I know what you are all thinking: how is this a doll fail? Well, we thought the same thing at first. Then, TeamTSD split a box of wine and it all started coming together. This #dollfail is creepy and way too realistic and jank at the same time. Let’s dissect this for just a minute:
Look at the rippling muscles. Does he actually have stretch marks and scar tissue? Yes, yes he does. And look at the under-eyes for crying out loud! He actually has the same facial lines and wrinkles as Norman Reedus. You know what else is f*cked up? Check out his wrist and and elbow. You can TOTALLY tell that this doll is made of like 10 separate pieces. They didn’t even try to cover it up!
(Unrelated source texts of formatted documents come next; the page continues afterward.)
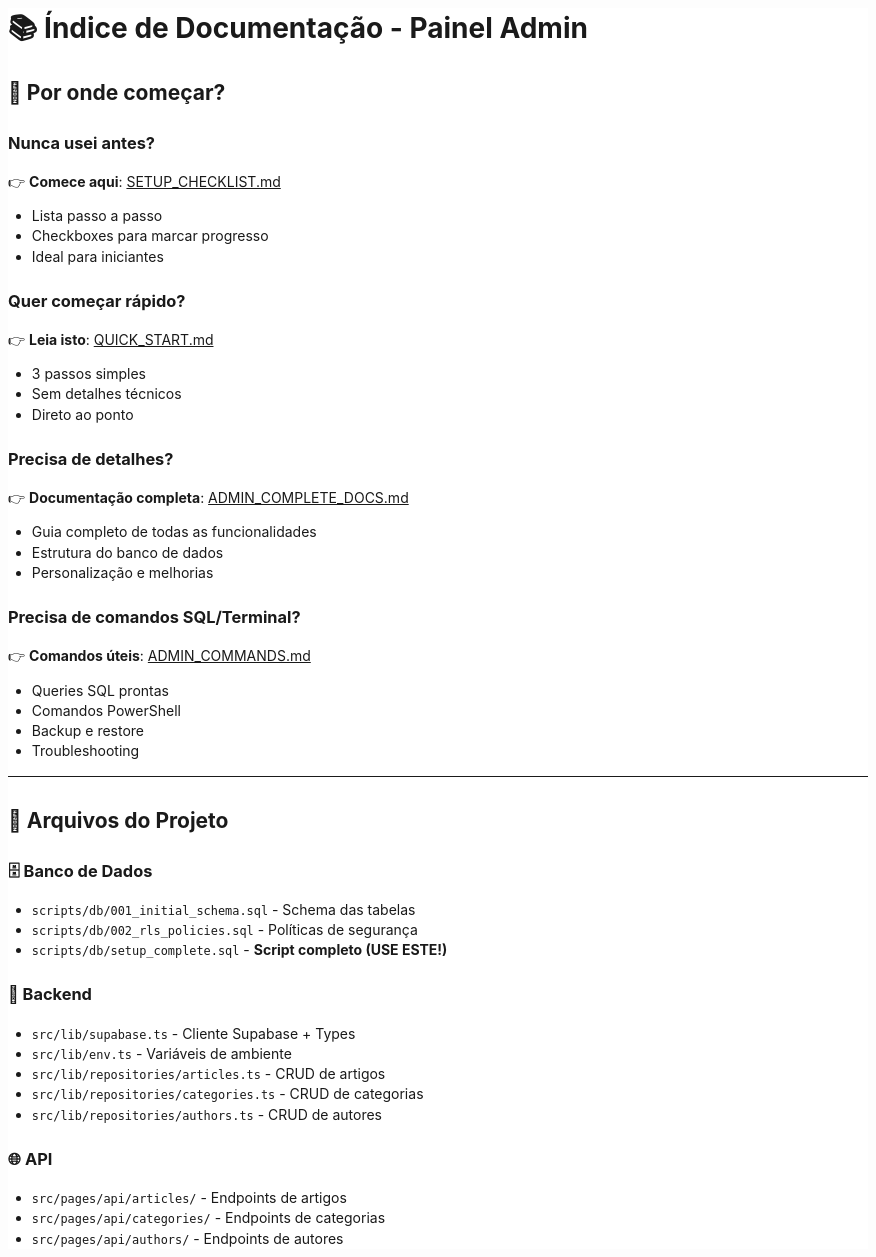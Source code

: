 # 📚 Índice de Documentação - Painel Admin

## 🎯 Por onde começar?

### Nunca usei antes?
👉 **Comece aqui**: [SETUP_CHECKLIST.md](SETUP_CHECKLIST.md)
- Lista passo a passo
- Checkboxes para marcar progresso
- Ideal para iniciantes

### Quer começar rápido?
👉 **Leia isto**: [QUICK_START.md](QUICK_START.md)
- 3 passos simples
- Sem detalhes técnicos
- Direto ao ponto

### Precisa de detalhes?
👉 **Documentação completa**: [ADMIN_COMPLETE_DOCS.md](ADMIN_COMPLETE_DOCS.md)
- Guia completo de todas as funcionalidades
- Estrutura do banco de dados
- Personalização e melhorias

### Precisa de comandos SQL/Terminal?
👉 **Comandos úteis**: [ADMIN_COMMANDS.md](ADMIN_COMMANDS.md)
- Queries SQL prontas
- Comandos PowerShell
- Backup e restore
- Troubleshooting

---

## 📂 Arquivos do Projeto

### 🗄️ Banco de Dados
- `scripts/db/001_initial_schema.sql` - Schema das tabelas
- `scripts/db/002_rls_policies.sql` - Políticas de segurança
- `scripts/db/setup_complete.sql` - **Script completo (USE ESTE!)**

### 🔧 Backend
- `src/lib/supabase.ts` - Cliente Supabase + Types
- `src/lib/env.ts` - Variáveis de ambiente
- `src/lib/repositories/articles.ts` - CRUD de artigos
- `src/lib/repositories/categories.ts` - CRUD de categorias
- `src/lib/repositories/authors.ts` - CRUD de autores

### 🌐 API
- `src/pages/api/articles/` - Endpoints de artigos
- `src/pages/api/categories/` - Endpoints de categorias
- `src/pages/api/authors/` - Endpoints de autores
What kind of doll maker molds a face so masterful one would think it was a cast member from Honey I Shrunk the Kids, but then doesn’t do the same for the joints? I mean really. It’s called consistency people! It’s like they spent so much time on the head and skin, they were like, “yeah, no one will notice his joints look like tinker toys.” #areyouf*ckingkiddingme. Back to the face. Dolls are called dolls for a reason. Because the look like DOLLS. NOT THE ACTUAL HUMAN. They are reminiscent of the person, but they aren’t a freaking Madame Tussaud wax figure. Those are completely separate things. There’s a museum for that shit.
Lets be honest. There is no way to shame the greatness that is Daryl Dixon, so we may have been a little harsh, but you better believe we are going to hold him to the highest standard possible. When you don’t live up to that standard, we are going to call your ass out. We’ll just toss this up to yet ANOTHER unfortunate case of #dollfail.